Messages per Month
|Subject:||Ideas for RAT 1 Cut&Paste Detector project|
|From:||Marija Šljivović (mak...@gmail.com)|
|Date:||Apr 3, 2009 11:24:25 am|
Hi, my name is Marija Šljivović and I am a student of informatics and mathematics in Serbia. I am interested in "RAT 1 Cut&Paste Detector" project. I find this project very interesting because there are already several tools which provide finding duplicated code (PMD, Simian...), but neither one of them can check code on internet. This will be the greatest difference between them and Apache RAT. This is something completely new and I would like to be a part of it.
I have just set up my application at http://socghop.appspot.com/student_proposal/show/google/gsoc2009/maka/t123843563294
where I presented my ideas. This project is very interesting to me and I think that some of my ideas will be useful for realization this project no matter who works on it.

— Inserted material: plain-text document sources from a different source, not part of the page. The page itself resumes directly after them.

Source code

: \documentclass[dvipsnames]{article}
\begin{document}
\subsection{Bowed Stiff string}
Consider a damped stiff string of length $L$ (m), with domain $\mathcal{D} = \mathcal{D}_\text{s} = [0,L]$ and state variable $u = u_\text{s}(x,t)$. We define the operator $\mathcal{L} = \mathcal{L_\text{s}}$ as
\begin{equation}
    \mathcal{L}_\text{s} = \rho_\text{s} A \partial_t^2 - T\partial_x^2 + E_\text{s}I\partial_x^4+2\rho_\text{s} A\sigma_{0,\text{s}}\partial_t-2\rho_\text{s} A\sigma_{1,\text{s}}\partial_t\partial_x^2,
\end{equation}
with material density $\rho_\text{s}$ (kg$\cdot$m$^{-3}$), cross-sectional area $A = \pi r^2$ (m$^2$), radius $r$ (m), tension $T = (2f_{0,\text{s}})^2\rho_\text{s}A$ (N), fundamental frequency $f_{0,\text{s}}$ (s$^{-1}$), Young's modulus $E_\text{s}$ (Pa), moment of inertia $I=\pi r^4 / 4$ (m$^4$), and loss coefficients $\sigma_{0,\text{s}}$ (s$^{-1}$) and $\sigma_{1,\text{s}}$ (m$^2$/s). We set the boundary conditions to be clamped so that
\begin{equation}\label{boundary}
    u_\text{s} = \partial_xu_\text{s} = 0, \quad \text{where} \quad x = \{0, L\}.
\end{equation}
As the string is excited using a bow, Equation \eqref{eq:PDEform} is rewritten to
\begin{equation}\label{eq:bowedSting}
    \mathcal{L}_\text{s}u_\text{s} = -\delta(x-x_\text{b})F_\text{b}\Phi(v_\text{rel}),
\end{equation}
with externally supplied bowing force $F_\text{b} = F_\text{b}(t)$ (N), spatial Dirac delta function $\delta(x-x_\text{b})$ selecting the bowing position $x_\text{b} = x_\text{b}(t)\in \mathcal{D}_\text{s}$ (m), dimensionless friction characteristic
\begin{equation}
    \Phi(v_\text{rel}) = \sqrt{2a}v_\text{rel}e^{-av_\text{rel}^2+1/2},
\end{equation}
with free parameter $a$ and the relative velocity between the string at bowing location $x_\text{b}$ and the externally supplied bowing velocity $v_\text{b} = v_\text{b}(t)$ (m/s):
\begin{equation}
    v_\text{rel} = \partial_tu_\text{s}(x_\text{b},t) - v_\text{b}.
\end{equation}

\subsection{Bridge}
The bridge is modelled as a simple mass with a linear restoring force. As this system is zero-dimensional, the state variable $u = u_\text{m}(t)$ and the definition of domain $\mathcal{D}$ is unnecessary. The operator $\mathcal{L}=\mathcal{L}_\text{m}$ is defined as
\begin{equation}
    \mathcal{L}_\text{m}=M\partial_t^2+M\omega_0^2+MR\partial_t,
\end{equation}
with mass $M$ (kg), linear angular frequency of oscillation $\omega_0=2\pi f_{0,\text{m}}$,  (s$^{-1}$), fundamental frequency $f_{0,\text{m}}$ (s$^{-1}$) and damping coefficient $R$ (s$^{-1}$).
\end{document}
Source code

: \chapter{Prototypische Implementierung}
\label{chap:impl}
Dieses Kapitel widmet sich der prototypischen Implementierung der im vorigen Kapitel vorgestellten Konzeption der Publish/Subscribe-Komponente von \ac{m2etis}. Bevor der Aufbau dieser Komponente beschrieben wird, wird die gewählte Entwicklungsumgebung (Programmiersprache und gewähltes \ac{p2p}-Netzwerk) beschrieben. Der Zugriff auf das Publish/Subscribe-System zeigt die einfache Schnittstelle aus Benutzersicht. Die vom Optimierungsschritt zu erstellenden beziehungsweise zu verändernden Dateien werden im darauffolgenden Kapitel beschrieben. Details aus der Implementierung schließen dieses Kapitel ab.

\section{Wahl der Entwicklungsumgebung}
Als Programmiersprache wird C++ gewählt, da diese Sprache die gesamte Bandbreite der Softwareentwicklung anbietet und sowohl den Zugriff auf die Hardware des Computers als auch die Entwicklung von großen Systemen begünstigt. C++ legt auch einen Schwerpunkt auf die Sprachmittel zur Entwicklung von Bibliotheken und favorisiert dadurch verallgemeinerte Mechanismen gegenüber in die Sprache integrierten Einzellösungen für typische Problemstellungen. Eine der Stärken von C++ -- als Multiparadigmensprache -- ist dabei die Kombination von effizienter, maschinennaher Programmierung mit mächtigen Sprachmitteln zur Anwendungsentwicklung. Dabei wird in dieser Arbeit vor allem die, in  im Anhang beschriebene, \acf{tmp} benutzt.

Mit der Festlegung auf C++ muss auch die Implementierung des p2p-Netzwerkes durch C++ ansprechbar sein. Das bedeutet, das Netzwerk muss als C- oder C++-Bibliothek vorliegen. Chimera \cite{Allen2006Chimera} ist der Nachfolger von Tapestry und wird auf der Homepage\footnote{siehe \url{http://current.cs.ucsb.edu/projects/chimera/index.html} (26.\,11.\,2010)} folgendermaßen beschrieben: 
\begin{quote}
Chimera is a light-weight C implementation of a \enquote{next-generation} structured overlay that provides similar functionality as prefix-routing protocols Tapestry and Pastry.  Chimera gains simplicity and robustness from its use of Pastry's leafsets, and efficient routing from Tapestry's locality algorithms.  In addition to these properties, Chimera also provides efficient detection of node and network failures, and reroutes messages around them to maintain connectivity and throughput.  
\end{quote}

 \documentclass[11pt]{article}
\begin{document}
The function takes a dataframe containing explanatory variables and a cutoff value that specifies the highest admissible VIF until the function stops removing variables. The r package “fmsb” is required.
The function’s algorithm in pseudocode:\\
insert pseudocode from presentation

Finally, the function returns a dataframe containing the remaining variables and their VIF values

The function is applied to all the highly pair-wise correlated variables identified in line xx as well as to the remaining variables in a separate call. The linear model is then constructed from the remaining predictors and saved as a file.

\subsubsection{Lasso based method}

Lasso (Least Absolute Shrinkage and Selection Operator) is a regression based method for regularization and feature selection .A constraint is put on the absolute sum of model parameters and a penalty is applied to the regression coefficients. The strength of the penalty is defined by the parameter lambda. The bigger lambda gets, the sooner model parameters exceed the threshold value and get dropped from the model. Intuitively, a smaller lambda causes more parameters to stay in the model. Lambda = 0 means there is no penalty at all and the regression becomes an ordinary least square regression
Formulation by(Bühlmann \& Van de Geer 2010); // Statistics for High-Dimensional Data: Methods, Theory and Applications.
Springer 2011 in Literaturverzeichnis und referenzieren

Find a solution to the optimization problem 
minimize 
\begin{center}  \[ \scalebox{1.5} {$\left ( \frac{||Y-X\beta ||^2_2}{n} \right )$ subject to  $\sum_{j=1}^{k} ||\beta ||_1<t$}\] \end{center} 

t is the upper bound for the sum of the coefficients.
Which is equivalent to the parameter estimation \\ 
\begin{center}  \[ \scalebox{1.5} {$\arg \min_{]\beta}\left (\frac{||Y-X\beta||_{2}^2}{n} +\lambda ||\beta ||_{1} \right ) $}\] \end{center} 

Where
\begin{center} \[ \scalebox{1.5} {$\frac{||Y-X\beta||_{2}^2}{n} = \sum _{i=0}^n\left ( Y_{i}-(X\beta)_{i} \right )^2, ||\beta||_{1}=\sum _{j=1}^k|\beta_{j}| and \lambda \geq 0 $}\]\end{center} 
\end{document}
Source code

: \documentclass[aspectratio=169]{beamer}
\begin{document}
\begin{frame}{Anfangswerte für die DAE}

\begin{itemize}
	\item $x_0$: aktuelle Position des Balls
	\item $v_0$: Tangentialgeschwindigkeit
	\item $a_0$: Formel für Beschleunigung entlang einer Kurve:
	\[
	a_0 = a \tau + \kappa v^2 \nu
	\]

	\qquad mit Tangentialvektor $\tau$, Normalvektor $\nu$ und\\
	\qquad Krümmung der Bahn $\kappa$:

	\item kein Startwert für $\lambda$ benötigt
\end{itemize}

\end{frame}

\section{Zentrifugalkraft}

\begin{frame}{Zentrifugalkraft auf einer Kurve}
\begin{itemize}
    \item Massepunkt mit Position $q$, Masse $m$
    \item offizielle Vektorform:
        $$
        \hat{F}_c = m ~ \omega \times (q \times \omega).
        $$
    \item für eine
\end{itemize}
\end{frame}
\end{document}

RAT will work in similar way like PMD and ChackStyle Eclipse plugin-s work, but it will be retrieve code for comparation from several search engines. This tool will have xml configuration file for each search engine (engines may change search query's gramatic ). In those files will be defined characteristic properties for each search engine (for example - checking only results written in particularly program language).
In order to prevent search engines to suspect this robot for DDOS attack, this tool must support waiting for certain time amount between each two queries. This time amount will be defined in configuration file.
This tool must support multithreading (checking source in multiple search engines in same time).
I think that this tool also must support pause/continue because of potentially big time amount needed for checking big source-code bases with search engines. That way if we stop checking source-code base for any reason (lost of internet connection for example ) we wont have to start checking from the start but simply continue from where we stop last time.
In addition a Swing GUI can be made for this tool. It will support configuration (for xml files I mention before) and managing all process from selecting source-code for comparation, running checking process to viewing generated report.
The biggest challenge will be to make search engines to cooperate. I think that whole source code must be checked - this means not only suspected chunks of code will be examined. Because of that, it must been learned how search engines works to avoid multiple queries.